• Required action: No pictures should be carried over. Output all other parts of the entries verbatim.

• Listed records:
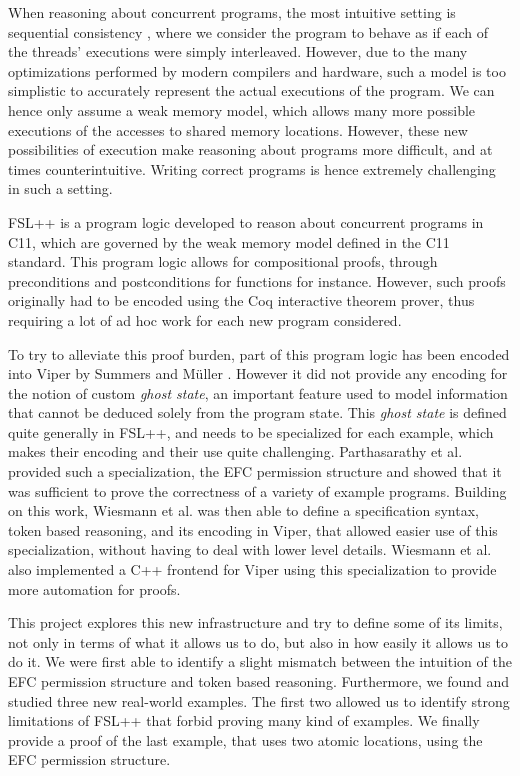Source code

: When reasoning about concurrent programs, the most intuitive setting is sequential consistency \cite{LamportSC}, where we consider the program to behave as if each of the threads' executions were simply interleaved. However, due to the many optimizations performed by modern compilers and hardware, such a model is too simplistic to accurately represent the actual executions of the program. We can hence only assume a weak memory model, which allows many more possible executions of the accesses to shared memory locations. However, these new possibilities of execution make reasoning about programs more difficult, and at times counterintuitive. Writing correct programs is hence extremely challenging in such a setting.

FSL++ \cite{fsl} is a program logic developed to reason about concurrent programs in C11, which are governed by the weak memory model defined in the C11 standard. This program logic allows for compositional proofs, through preconditions and postconditions for functions for instance. However, such proofs originally had to be encoded using the Coq interactive theorem prover, thus requiring a lot of ad hoc work for each new program considered.


To try to alleviate this proof burden, part of this program logic has been encoded into Viper \cite{viper} by Summers and M\"uller \cite{rslViper}. However it did not provide any encoding for the notion of custom \emph{ghost state}, an important feature used to model information that cannot be deduced solely from the program state. This \emph{ghost state} is defined quite generally in FSL++, and needs to be specialized for each example, which makes their encoding and their use quite challenging. Parthasarathy et al. \cite{gaurav} provided such a specialization, the EFC permission structure and showed that it was sufficient to prove the correctness of a variety of example programs. Building on this work, Wiesmann et al. \cite{pascal} was then able to define a specification syntax, token based reasoning, and its encoding in Viper, that allowed easier use of this specialization, without having to deal with lower level details. Wiesmann et al. \cite{pascal} also implemented a C++ frontend for Viper using this specialization to provide more automation for proofs.  

This project explores this new infrastructure and try to define some of its limits, not only in terms of what it allows us to do, but also in how easily it allows us to do it. We were first able to identify a slight mismatch between the intuition of the EFC permission structure and token based reasoning. Furthermore, we found and studied three new real-world examples. The first two allowed us to identify strong limitations of FSL++ that forbid proving many kind of examples. We finally provide a proof of the last example, that uses two atomic locations, using the EFC permission structure.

• Exercise solution:
Source code

: When reasoning about concurrent programs, the most intuitive setting is sequential consistency \cite{LamportSC}, where we consider the program to behave as if each of the threads' executions were simply interleaved. However, due to the many optimizations performed by modern compilers and hardware, such a model is too simplistic to accurately represent the actual executions of the program. We can hence only assume a weak memory model, which allows many more possible executions of the accesses to shared memory locations. However, these new possibilities of execution make reasoning about programs more difficult, and at times counterintuitive. Writing correct programs is hence extremely challenging in such a setting.

FSL++ \cite{fsl} is a program logic developed to reason about concurrent programs in C11, which are governed by the weak memory model defined in the C11 standard. This program logic allows for compositional proofs, through preconditions and postconditions for functions for instance. However, such proofs originally had to be encoded using the Coq interactive theorem prover, thus requiring a lot of ad hoc work for each new program considered.


To try to alleviate this proof burden, part of this program logic has been encoded into Viper \cite{viper} by Summers and M\"uller \cite{rslViper}. However it did not provide any encoding for the notion of custom \emph{ghost state}, an important feature used to model information that cannot be deduced solely from the program state. This \emph{ghost state} is defined quite generally in FSL++, and needs to be specialized for each example, which makes their encoding and their use quite challenging. Parthasarathy et al. \cite{gaurav} provided such a specialization, the EFC permission structure and showed that it was sufficient to prove the correctness of a variety of example programs. Building on this work, Wiesmann et al. \cite{pascal} was then able to define a specification syntax, token based reasoning, and its encoding in Viper, that allowed easier use of this specialization, without having to deal with lower level details. Wiesmann et al. \cite{pascal} also implemented a C++ frontend for Viper using this specialization to provide more automation for proofs.  

This project explores this new infrastructure and try to define some of its limits, not only in terms of what it allows us to do, but also in how easily it allows us to do it. We were first able to identify a slight mismatch between the intuition of the EFC permission structure and token based reasoning. Furthermore, we found and studied three new real-world examples. The first two allowed us to identify strong limitations of FSL++ that forbid proving many kind of examples. We finally provide a proof of the last example, that uses two atomic locations, using the EFC permission structure.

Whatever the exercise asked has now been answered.